◆ **Brief**
Take the entries that follow and return exactly the lines from the one holding "### **第一步：购买全港通FM手机卡**" through the one holding "### **小贴士：如何提升匹配率？**", both included. Nothing else is needed.

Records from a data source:
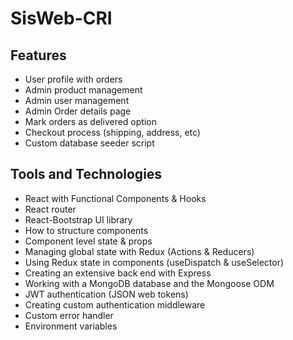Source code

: # SisWeb-CRI


## Features

* User profile with orders
* Admin product management
* Admin user management
* Admin Order details page
* Mark orders as delivered option
* Checkout process (shipping, address, etc)
* Custom database seeder script


## Tools and Technologies

* React with Functional Components & Hooks
* React router
* React-Bootstrap UI library
* How to structure components
* Component level state & props
* Managing global state with Redux (Actions & Reducers)
* Using Redux state in components (useDispatch & useSelector)
* Creating an extensive back end with Express
* Working with a MongoDB database and the Mongoose ODM
* JWT authentication (JSON web tokens)
* Creating custom authentication middleware
* Custom error handler
* Environment variables

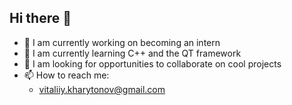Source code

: ## Hi there 👋
- 🔭 I am currently working on becoming an intern
- 🌱 I am currently learning C++ and the QT framework
- 👯 I am looking for opportunities to collaborate on cool projects
- 📫 How to reach me:
  + vitaliiy.kharytonov@gmail.com
<!--
**1wwg2/1wwg2** is a ✨ _special_ ✨ repository because its `README.md` (this file) appears on your GitHub profile.

Here are some ideas to get you started:

- 🔭 I’m currently working on ...
- 🌱 I’m currently learning ...

- 💬 Ask me about ...

- 😄 Pronouns: ...
- ⚡ Fun fact: ...
-->
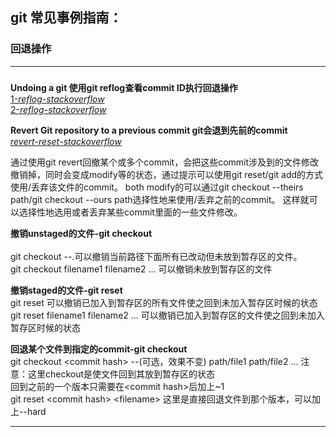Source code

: ## git 常见事例指南：

### 回退操作

---

#####
**Undoing a git 使用git reflog查看commit ID执行回退操作**<br>
[1-_reflog_-_stackoverflow_](https://stackoverflow.com/questions/134882/undoing-a-git-rebase)<br>
[2-_reflog_-_stackoverflow_](https://stackoverflow.com/questions/2510276/undoing-git-reset)

**Revert Git repository to a previous commit git会退到先前的commit**<br>
[ _revert_-_reset_-_stackoverflow_](https://stackoverflow.com/questions/4114095/how-to-revert-git-repository-to-a-previous-commit)

通过使用git revert回撤某个或多个commit，会把这些commit涉及到的文件修改撤销掉，同时会变成modify等的状态，通过提示可以使用git reset/git add的方式使用/丢弃该文件的commit。
both modify的可以通过git checkout --theirs path/git checkout --ours path选择性地来使用/丢弃之前的commit。
这样就可以选择性地选用或者丢弃某些commit里面的一些文件修改。

**撤销unstaged的文件-git checkout**<br> 	
	git checkout --.可以撤销当前路径下面所有已改动但未放到暂存区的文件。<br>
	git checkout filename1 filename2 ... 可以撤销未放到暂存区的文件<br>

**撤销staged的文件-git reset**<br>
git reset	可以撤销已加入到暂存区的所有文件使之回到未加入暂存区时候的状态<br>
git reset filename1 filename2 ... 可以撤销已加入到暂存区的文件使之回到未加入暂存区时候的状态

**回退某个文件到指定的commit-git checkout**<br>
git checkout <commit hash\> --(可选，效果不变) path/file1  path/file2 ...
注意：这里checkout是使文件回到其放到暂存区的状态<br>回到之前的一个版本只需要在<commit hash\>后加上~1<br>
git reset <commit hash\> <filename\>
这里是直接回退文件到那个版本，可以加上--hard

---
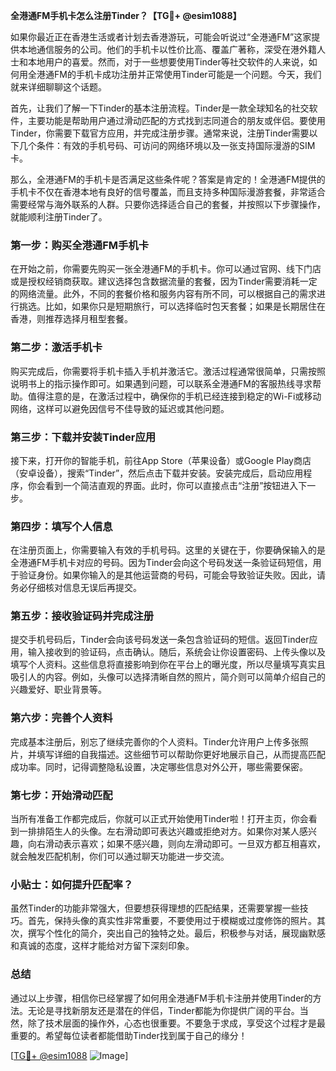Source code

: **全港通FM手机卡怎么注册Tinder？【TG💪+ @esim1088】**

如果你最近正在香港生活或者计划去香港游玩，可能会听说过“全港通FM”这家提供本地通信服务的公司。他们的手机卡以性价比高、覆盖广著称，深受在港外籍人士和本地用户的喜爱。然而，对于一些想要使用Tinder等社交软件的人来说，如何用全港通FM的手机卡成功注册并正常使用Tinder可能是一个问题。今天，我们就来详细聊聊这个话题。

首先，让我们了解一下Tinder的基本注册流程。Tinder是一款全球知名的社交软件，主要功能是帮助用户通过滑动匹配的方式找到志同道合的朋友或伴侣。要使用Tinder，你需要下载官方应用，并完成注册步骤。通常来说，注册Tinder需要以下几个条件：有效的手机号码、可访问的网络环境以及一张支持国际漫游的SIM卡。

那么，全港通FM的手机卡是否满足这些条件呢？答案是肯定的！全港通FM提供的手机卡不仅在香港本地有良好的信号覆盖，而且支持多种国际漫游套餐，非常适合需要经常与海外联系的人群。只要你选择适合自己的套餐，并按照以下步骤操作，就能顺利注册Tinder了。

### **第一步：购买全港通FM手机卡**
在开始之前，你需要先购买一张全港通FM的手机卡。你可以通过官网、线下门店或是授权经销商获取。建议选择包含数据流量的套餐，因为Tinder需要消耗一定的网络流量。此外，不同的套餐价格和服务内容有所不同，可以根据自己的需求进行挑选。比如，如果你只是短期旅行，可以选择临时包天套餐；如果是长期居住在香港，则推荐选择月租型套餐。

### **第二步：激活手机卡**
购买完成后，你需要将手机卡插入手机并激活它。激活过程通常很简单，只需按照说明书上的指示操作即可。如果遇到问题，可以联系全港通FM的客服热线寻求帮助。值得注意的是，在激活过程中，确保你的手机已经连接到稳定的Wi-Fi或移动网络，这样可以避免因信号不佳导致的延迟或其他问题。

### **第三步：下载并安装Tinder应用**
接下来，打开你的智能手机，前往App Store（苹果设备）或Google Play商店（安卓设备），搜索“Tinder”，然后点击下载并安装。安装完成后，启动应用程序，你会看到一个简洁直观的界面。此时，你可以直接点击“注册”按钮进入下一步。

### **第四步：填写个人信息**
在注册页面上，你需要输入有效的手机号码。这里的关键在于，你要确保输入的是全港通FM手机卡对应的号码。因为Tinder会向这个号码发送一条验证码短信，用于验证身份。如果你输入的是其他运营商的号码，可能会导致验证失败。因此，请务必仔细核对信息无误后再提交。

### **第五步：接收验证码并完成注册**
提交手机号码后，Tinder会向该号码发送一条包含验证码的短信。返回Tinder应用，输入接收到的验证码，点击确认。随后，系统会让你设置密码、上传头像以及填写个人资料。这些信息将直接影响到你在平台上的曝光度，所以尽量填写真实且吸引人的内容。例如，头像可以选择清晰自然的照片，简介则可以简单介绍自己的兴趣爱好、职业背景等。

### **第六步：完善个人资料**
完成基本注册后，别忘了继续完善你的个人资料。Tinder允许用户上传多张照片，并填写详细的自我描述。这些细节可以帮助你更好地展示自己，从而提高匹配成功率。同时，记得调整隐私设置，决定哪些信息对外公开，哪些需要保密。

### **第七步：开始滑动匹配**
当所有准备工作都完成后，你就可以正式开始使用Tinder啦！打开主页，你会看到一排排陌生人的头像。左右滑动即可表达兴趣或拒绝对方。如果你对某人感兴趣，向右滑动表示喜欢；如果不感兴趣，则向左滑动即可。一旦双方都互相喜欢，就会触发匹配机制，你们可以通过聊天功能进一步交流。

### **小贴士：如何提升匹配率？**
虽然Tinder的功能非常强大，但要想获得理想的匹配结果，还需要掌握一些技巧。首先，保持头像的真实性非常重要，不要使用过于模糊或过度修饰的照片。其次，撰写个性化的简介，突出自己的独特之处。最后，积极参与对话，展现幽默感和真诚的态度，这样才能给对方留下深刻印象。

### **总结**
通过以上步骤，相信你已经掌握了如何用全港通FM手机卡注册并使用Tinder的方法。无论是寻找新朋友还是潜在的伴侣，Tinder都能为你提供广阔的平台。当然，除了技术层面的操作外，心态也很重要。不要急于求成，享受这个过程才是最重要的。希望每位读者都能借助Tinder找到属于自己的缘分！

[[TG💪+ @esim1088](https://t.me/s/esim1088) ![Image](https://i.postimg.cc/4NQfJmqS/Snipaste-2025-05-13-00-14-12.png)]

◆ **Expected answer**
### **第一步：购买全港通FM手机卡**
在开始之前，你需要先购买一张全港通FM的手机卡。你可以通过官网、线下门店或是授权经销商获取。建议选择包含数据流量的套餐，因为Tinder需要消耗一定的网络流量。此外，不同的套餐价格和服务内容有所不同，可以根据自己的需求进行挑选。比如，如果你只是短期旅行，可以选择临时包天套餐；如果是长期居住在香港，则推荐选择月租型套餐。

### **第二步：激活手机卡**
购买完成后，你需要将手机卡插入手机并激活它。激活过程通常很简单，只需按照说明书上的指示操作即可。如果遇到问题，可以联系全港通FM的客服热线寻求帮助。值得注意的是，在激活过程中，确保你的手机已经连接到稳定的Wi-Fi或移动网络，这样可以避免因信号不佳导致的延迟或其他问题。

### **第三步：下载并安装Tinder应用**
接下来，打开你的智能手机，前往App Store（苹果设备）或Google Play商店（安卓设备），搜索“Tinder”，然后点击下载并安装。安装完成后，启动应用程序，你会看到一个简洁直观的界面。此时，你可以直接点击“注册”按钮进入下一步。

### **第四步：填写个人信息**
在注册页面上，你需要输入有效的手机号码。这里的关键在于，你要确保输入的是全港通FM手机卡对应的号码。因为Tinder会向这个号码发送一条验证码短信，用于验证身份。如果你输入的是其他运营商的号码，可能会导致验证失败。因此，请务必仔细核对信息无误后再提交。

### **第五步：接收验证码并完成注册**
提交手机号码后，Tinder会向该号码发送一条包含验证码的短信。返回Tinder应用，输入接收到的验证码，点击确认。随后，系统会让你设置密码、上传头像以及填写个人资料。这些信息将直接影响到你在平台上的曝光度，所以尽量填写真实且吸引人的内容。例如，头像可以选择清晰自然的照片，简介则可以简单介绍自己的兴趣爱好、职业背景等。

### **第六步：完善个人资料**
完成基本注册后，别忘了继续完善你的个人资料。Tinder允许用户上传多张照片，并填写详细的自我描述。这些细节可以帮助你更好地展示自己，从而提高匹配成功率。同时，记得调整隐私设置，决定哪些信息对外公开，哪些需要保密。

### **第七步：开始滑动匹配**
当所有准备工作都完成后，你就可以正式开始使用Tinder啦！打开主页，你会看到一排排陌生人的头像。左右滑动即可表达兴趣或拒绝对方。如果你对某人感兴趣，向右滑动表示喜欢；如果不感兴趣，则向左滑动即可。一旦双方都互相喜欢，就会触发匹配机制，你们可以通过聊天功能进一步交流。

### **小贴士：如何提升匹配率？**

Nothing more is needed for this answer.